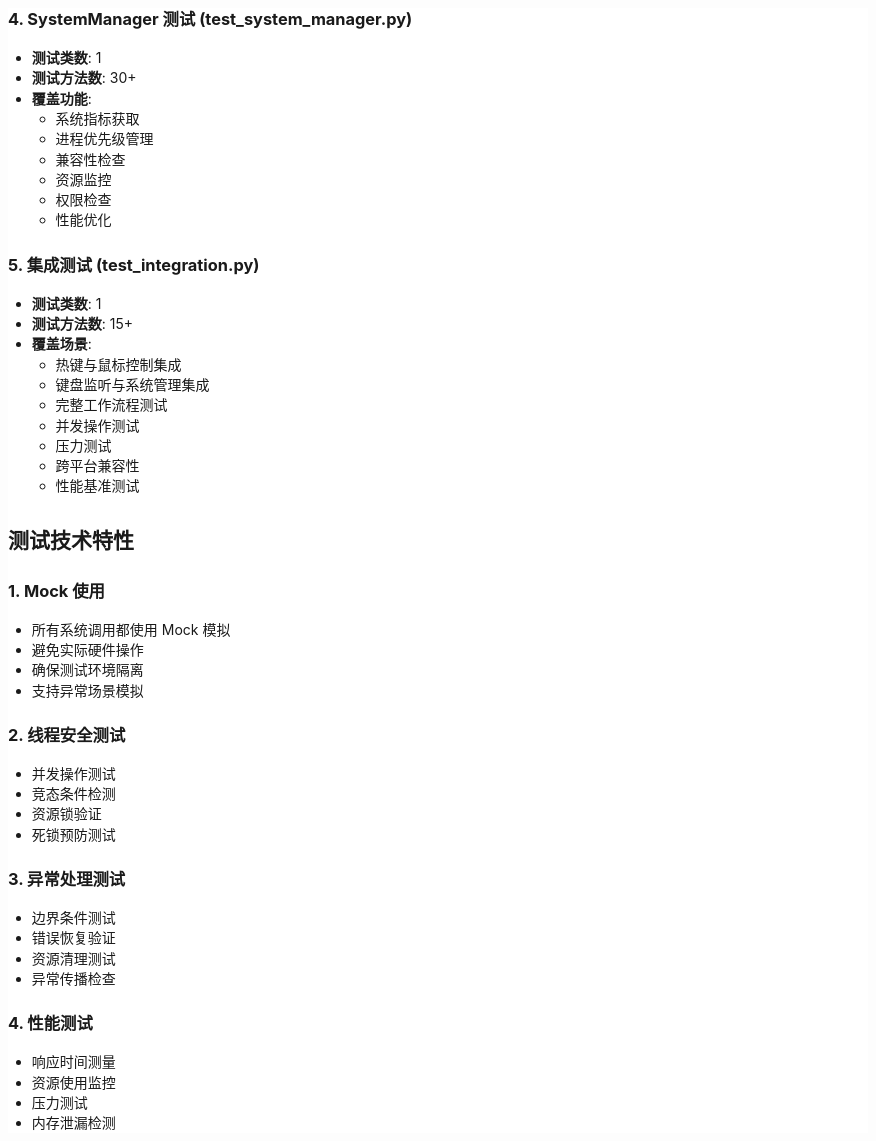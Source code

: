 ### 4. SystemManager 测试 (test_system_manager.py)
- **测试类数**: 1
- **测试方法数**: 30+
- **覆盖功能**:
  - 系统指标获取
  - 进程优先级管理
  - 兼容性检查
  - 资源监控
  - 权限检查
  - 性能优化

### 5. 集成测试 (test_integration.py)
- **测试类数**: 1
- **测试方法数**: 15+
- **覆盖场景**:
  - 热键与鼠标控制集成
  - 键盘监听与系统管理集成
  - 完整工作流程测试
  - 并发操作测试
  - 压力测试
  - 跨平台兼容性
  - 性能基准测试

## 测试技术特性

### 1. Mock 使用
- 所有系统调用都使用 Mock 模拟
- 避免实际硬件操作
- 确保测试环境隔离
- 支持异常场景模拟

### 2. 线程安全测试
- 并发操作测试
- 竞态条件检测
- 资源锁验证
- 死锁预防测试

### 3. 异常处理测试
- 边界条件测试
- 错误恢复验证
- 资源清理测试
- 异常传播检查

### 4. 性能测试
- 响应时间测量
- 资源使用监控
- 压力测试
- 内存泄漏检测

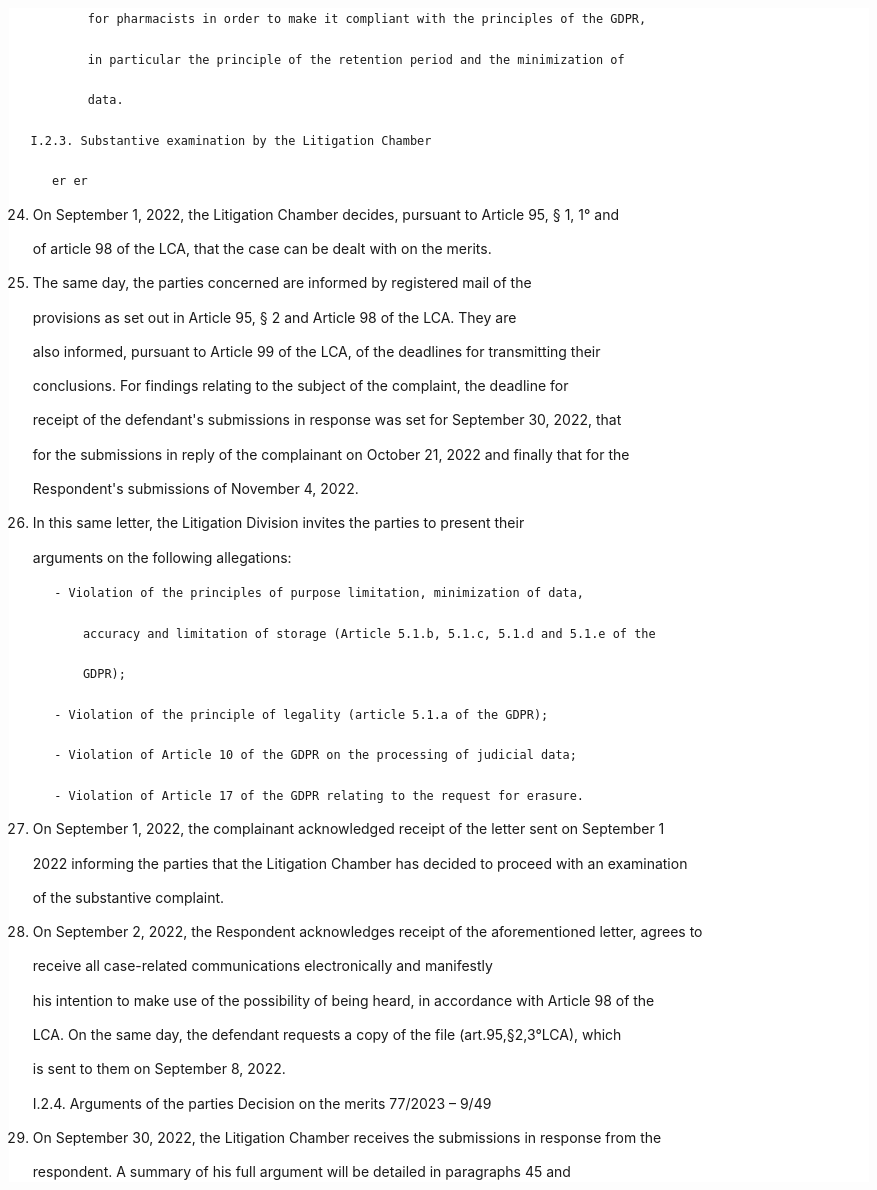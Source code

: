                for pharmacists in order to make it compliant with the principles of the GDPR,

               in particular the principle of the retention period and the minimization of

               data.

       I.2.3. Substantive examination by the Litigation Chamber

          er er
24. On September 1, 2022, the Litigation Chamber decides, pursuant to Article 95, § 1, 1° and

      of article 98 of the LCA, that the case can be dealt with on the merits.

25. The same day, the parties concerned are informed by registered mail of the

      provisions as set out in Article 95, § 2 and Article 98 of the LCA. They are

      also informed, pursuant to Article 99 of the LCA, of the deadlines for transmitting their

      conclusions. For findings relating to the subject of the complaint, the deadline for

      receipt of the defendant's submissions in response was set for September 30, 2022, that

      for the submissions in reply of the complainant on October 21, 2022 and finally that for the

      Respondent's submissions of November 4, 2022.

26. In this same letter, the Litigation Division invites the parties to present their

      arguments on the following allegations:

           - Violation of the principles of purpose limitation, minimization of data,

               accuracy and limitation of storage (Article 5.1.b, 5.1.c, 5.1.d and 5.1.e of the

               GDPR);

           - Violation of the principle of legality (article 5.1.a of the GDPR);

           - Violation of Article 10 of the GDPR on the processing of judicial data;

           - Violation of Article 17 of the GDPR relating to the request for erasure.

27. On September 1, 2022, the complainant acknowledged receipt of the letter sent on September 1

      2022 informing the parties that the Litigation Chamber has decided to proceed with an examination

      of the substantive complaint.

28. On September 2, 2022, the Respondent acknowledges receipt of the aforementioned letter, agrees to

      receive all case-related communications electronically and manifestly

      his intention to make use of the possibility of being heard, in accordance with Article 98 of the

      LCA. On the same day, the defendant requests a copy of the file (art.95,§2,3°LCA), which

      is sent to them on September 8, 2022.

       I.2.4. Arguments of the parties Decision on the merits 77/2023 – 9/49

29. On September 30, 2022, the Litigation Chamber receives the submissions in response from the

      respondent. A summary of his full argument will be detailed in paragraphs 45 and
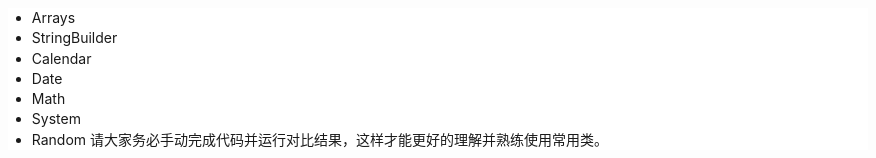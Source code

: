 * Arrays
* StringBuilder
* Calendar
* Date
* Math
* System
* Random
  请大家务必手动完成代码并运行对比结果，这样才能更好的理解并熟练使用常用类。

#### [WHAT YOU NEED TO DO]
Give back the material word for word and drop the pictures it holds.

#### [ANSWER AREA]
Source code

: ### 4. SystemManager 测试 (test_system_manager.py)
- **测试类数**: 1
- **测试方法数**: 30+
- **覆盖功能**:
  - 系统指标获取
  - 进程优先级管理
  - 兼容性检查
  - 资源监控
  - 权限检查
  - 性能优化

### 5. 集成测试 (test_integration.py)
- **测试类数**: 1
- **测试方法数**: 15+
- **覆盖场景**:
  - 热键与鼠标控制集成
  - 键盘监听与系统管理集成
  - 完整工作流程测试
  - 并发操作测试
  - 压力测试
  - 跨平台兼容性
  - 性能基准测试

## 测试技术特性

### 1. Mock 使用
- 所有系统调用都使用 Mock 模拟
- 避免实际硬件操作
- 确保测试环境隔离
- 支持异常场景模拟

### 2. 线程安全测试
- 并发操作测试
- 竞态条件检测
- 资源锁验证
- 死锁预防测试

### 3. 异常处理测试
- 边界条件测试
- 错误恢复验证
- 资源清理测试
- 异常传播检查

### 4. 性能测试
- 响应时间测量
- 资源使用监控
- 压力测试
- 内存泄漏检测

Source code

:                for pharmacists in order to make it compliant with the principles of the GDPR,

               in particular the principle of the retention period and the minimization of

               data.

       I.2.3. Substantive examination by the Litigation Chamber

          er er
24. On September 1, 2022, the Litigation Chamber decides, pursuant to Article 95, § 1, 1° and

      of article 98 of the LCA, that the case can be dealt with on the merits.

25. The same day, the parties concerned are informed by registered mail of the

      provisions as set out in Article 95, § 2 and Article 98 of the LCA. They are

      also informed, pursuant to Article 99 of the LCA, of the deadlines for transmitting their

      conclusions. For findings relating to the subject of the complaint, the deadline for

      receipt of the defendant's submissions in response was set for September 30, 2022, that

      for the submissions in reply of the complainant on October 21, 2022 and finally that for the

      Respondent's submissions of November 4, 2022.

26. In this same letter, the Litigation Division invites the parties to present their

      arguments on the following allegations:

           - Violation of the principles of purpose limitation, minimization of data,

               accuracy and limitation of storage (Article 5.1.b, 5.1.c, 5.1.d and 5.1.e of the

               GDPR);

           - Violation of the principle of legality (article 5.1.a of the GDPR);

           - Violation of Article 10 of the GDPR on the processing of judicial data;

           - Violation of Article 17 of the GDPR relating to the request for erasure.

27. On September 1, 2022, the complainant acknowledged receipt of the letter sent on September 1

      2022 informing the parties that the Litigation Chamber has decided to proceed with an examination

      of the substantive complaint.

28. On September 2, 2022, the Respondent acknowledges receipt of the aforementioned letter, agrees to

      receive all case-related communications electronically and manifestly

      his intention to make use of the possibility of being heard, in accordance with Article 98 of the

      LCA. On the same day, the defendant requests a copy of the file (art.95,§2,3°LCA), which

      is sent to them on September 8, 2022.

       I.2.4. Arguments of the parties Decision on the merits 77/2023 – 9/49

29. On September 30, 2022, the Litigation Chamber receives the submissions in response from the

      respondent. A summary of his full argument will be detailed in paragraphs 45 and
Source code

: * Arrays
* StringBuilder
* Calendar
* Date
* Math
* System
* Random
  请大家务必手动完成代码并运行对比结果，这样才能更好的理解并熟练使用常用类。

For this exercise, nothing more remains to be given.